Fifth-Most Wanted Nazi Criminal Dies a Free Man

Soren Kam, who was the fifth-most wanted war criminal on the Simon Wiesenthal Center list, dies at 93.

Ben Ariel,

Swastika (illustration)
Swastika (illustration)
Thinkstock

One of the most-wanted Nazis in the world, Soren Kam, has died at the age of 93 without having been punished for a murder conviction, The Independent reported on Thursday, citing German media.

Kam, a Danish former volunteer officer died on March 23, just a little more than a fortnight after his wife passed away, according to the German newspaper Allgauer Zeitung.

He was the fifth-most wanted war criminal by Jewish rights organization Simon Wiesenthal Center, which seeks to bring former Nazis to justice and educate about the Holocaust.

Kam had been a volunteer officer in the Schalburg Corps, a SS-Viking division, and was one of three men who killed Danish anti-Nazi newspaper editor Carl Henrik Clemmensen in 1943.

A Danish court convicted him in absentia of the murder after the war.

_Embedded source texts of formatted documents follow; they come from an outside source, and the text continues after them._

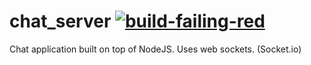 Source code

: # chat_server [![build-failing-red](https://img.shields.io/badge/build-failing-red.svg)]()

Chat application built on top of NodeJS. Uses web sockets. (Socket.io)
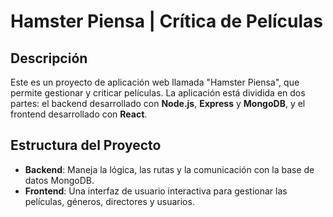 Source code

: # Hamster Piensa | Crítica de Películas

## Descripción

Este es un proyecto de aplicación web llamada "Hamster Piensa", que permite gestionar y criticar películas. 
La aplicación está dividida en dos partes: el backend desarrollado con **Node.js**, **Express** y **MongoDB**, y el frontend desarrollado con **React**.

## Estructura del Proyecto

- **Backend**: Maneja la lógica, las rutas y la comunicación con la base de datos MongoDB.
- **Frontend**: Una interfaz de usuario interactiva para gestionar las películas, géneros, directores y usuarios.
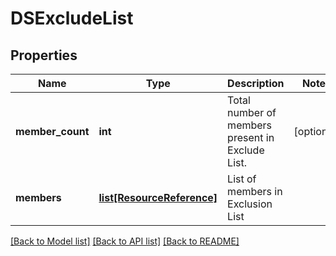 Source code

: # DSExcludeList

## Properties
Name | Type | Description | Notes
------------ | ------------- | ------------- | -------------
**member_count** | **int** | Total number of members present in Exclude List. | [optional] 
**members** | [**list[ResourceReference]**](ResourceReference.md) | List of members in Exclusion List | 

[[Back to Model list]](../README.md#documentation-for-models) [[Back to API list]](../README.md#documentation-for-api-endpoints) [[Back to README]](../README.md)

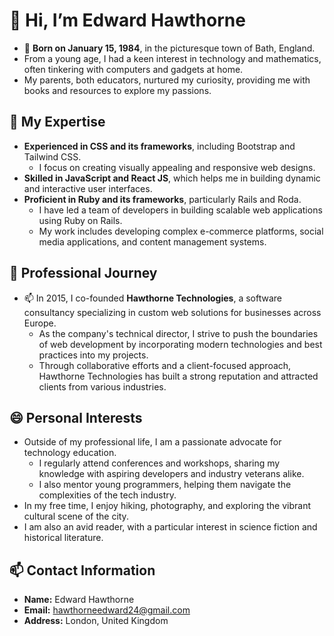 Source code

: # 👋 Hi, I’m Edward Hawthorne

- 👀 **Born on January 15, 1984**, in the picturesque town of Bath, England.
- From a young age, I had a keen interest in technology and mathematics, often tinkering with computers and gadgets at home.
- My parents, both educators, nurtured my curiosity, providing me with books and resources to explore my passions.

## 🌱 My Expertise

- **Experienced in CSS and its frameworks**, including Bootstrap and Tailwind CSS.
  - I focus on creating visually appealing and responsive web designs.
- **Skilled in JavaScript and React JS**, which helps me in building dynamic and interactive user interfaces.
- **Proficient in Ruby and its frameworks**, particularly Rails and Roda.
  - I have led a team of developers in building scalable web applications using Ruby on Rails.
  - My work includes developing complex e-commerce platforms, social media applications, and content management systems.

## 💼 Professional Journey

- 📫 In 2015, I co-founded **Hawthorne Technologies**, a software consultancy specializing in custom web solutions for businesses across Europe.
  - As the company's technical director, I strive to push the boundaries of web development by incorporating modern technologies and best practices into my projects.
  - Through collaborative efforts and a client-focused approach, Hawthorne Technologies has built a strong reputation and attracted clients from various industries.

## 😄 Personal Interests

- Outside of my professional life, I am a passionate advocate for technology education.
  - I regularly attend conferences and workshops, sharing my knowledge with aspiring developers and industry veterans alike.
  - I also mentor young programmers, helping them navigate the complexities of the tech industry.
- In my free time, I enjoy hiking, photography, and exploring the vibrant cultural scene of the city.
- I am also an avid reader, with a particular interest in science fiction and historical literature.

## 📫 Contact Information

- **Name:** Edward Hawthorne
- **Email:** hawthorneedward24@gmail.com
- **Address:** London, United Kingdom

Another man was executed for the same crime.

Kam had fled to Germany where he obtained citizenship in 1956 and his new home country had refused to extradite him to Denmark several times, according to Danish media cited by The Independent.

“The fact that Soren Kam, a totally unrepentant Nazi murderer, died a free man in Germany, is a terrible failure of the Bavarian judicial authorities,” Dr. Efraim Zuroff, from the Simon Wiesenthal Center, said in a statement.

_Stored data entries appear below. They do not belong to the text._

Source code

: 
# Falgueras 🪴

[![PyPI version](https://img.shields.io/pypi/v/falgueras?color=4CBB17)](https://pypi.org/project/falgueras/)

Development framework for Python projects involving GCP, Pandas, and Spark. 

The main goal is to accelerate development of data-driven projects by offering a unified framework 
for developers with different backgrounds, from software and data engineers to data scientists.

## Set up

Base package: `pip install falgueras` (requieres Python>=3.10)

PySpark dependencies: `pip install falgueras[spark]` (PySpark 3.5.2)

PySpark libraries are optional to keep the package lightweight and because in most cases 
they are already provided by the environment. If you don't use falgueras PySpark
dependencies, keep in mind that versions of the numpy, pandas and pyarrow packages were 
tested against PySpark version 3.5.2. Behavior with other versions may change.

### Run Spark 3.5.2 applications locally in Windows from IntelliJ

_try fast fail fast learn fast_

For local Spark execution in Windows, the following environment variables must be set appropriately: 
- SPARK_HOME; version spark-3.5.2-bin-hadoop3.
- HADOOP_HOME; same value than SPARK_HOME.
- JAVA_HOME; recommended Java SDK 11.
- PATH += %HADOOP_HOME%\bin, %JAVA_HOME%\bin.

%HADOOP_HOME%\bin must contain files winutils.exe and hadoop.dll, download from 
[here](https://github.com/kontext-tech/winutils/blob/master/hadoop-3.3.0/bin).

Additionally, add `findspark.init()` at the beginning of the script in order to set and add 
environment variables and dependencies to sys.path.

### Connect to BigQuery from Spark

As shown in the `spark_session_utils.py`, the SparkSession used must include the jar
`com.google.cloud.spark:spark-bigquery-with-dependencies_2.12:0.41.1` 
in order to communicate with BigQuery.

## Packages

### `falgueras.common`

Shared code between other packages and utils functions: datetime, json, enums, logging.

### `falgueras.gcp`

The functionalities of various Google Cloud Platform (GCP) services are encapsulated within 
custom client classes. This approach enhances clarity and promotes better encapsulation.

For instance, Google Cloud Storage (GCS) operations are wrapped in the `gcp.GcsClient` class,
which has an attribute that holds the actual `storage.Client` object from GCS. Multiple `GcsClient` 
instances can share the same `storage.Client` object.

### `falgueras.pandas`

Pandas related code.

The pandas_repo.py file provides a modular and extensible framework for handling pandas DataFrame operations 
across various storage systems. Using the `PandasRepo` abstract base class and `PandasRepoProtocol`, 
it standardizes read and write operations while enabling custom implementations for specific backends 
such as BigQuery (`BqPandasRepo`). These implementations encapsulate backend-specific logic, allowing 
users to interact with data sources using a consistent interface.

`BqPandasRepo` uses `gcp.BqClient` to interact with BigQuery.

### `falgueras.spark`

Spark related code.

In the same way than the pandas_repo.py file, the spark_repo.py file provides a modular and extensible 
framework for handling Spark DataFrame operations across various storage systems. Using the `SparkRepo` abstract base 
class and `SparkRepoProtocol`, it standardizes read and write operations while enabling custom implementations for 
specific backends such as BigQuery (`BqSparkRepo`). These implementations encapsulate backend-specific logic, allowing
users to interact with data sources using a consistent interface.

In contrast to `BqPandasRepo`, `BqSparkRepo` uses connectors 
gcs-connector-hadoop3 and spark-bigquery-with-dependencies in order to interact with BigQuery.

“Kam should have finished his miserable life in jail, whether in Denmark or Germany. The failure to hold him accountable will only inspire the contemporary heirs of the Nazis to consider following in his footsteps,” he added.

In recent years, Germany has begun a crackdown on Nazi war criminals. The crackdown began following the 2011 Munich trial of John Demjanjuk, a Nazi war criminal charged of assisting in the murder of 28,060 people at the Sobibor death camp and sentenced to five years. The former Nazi died in 2012.

In February it was announced that a 93-year-old former Auschwitz death camp officer will go on trial in Germany this month on charges of at least 300,000 counts of accessory to murder.

Several weeks later, a 93-year-old man, who was not identified, was charged in a German court with 170,000 counts of accessory to murder on allegations he served as an SS guard at the Auschwitz death camp.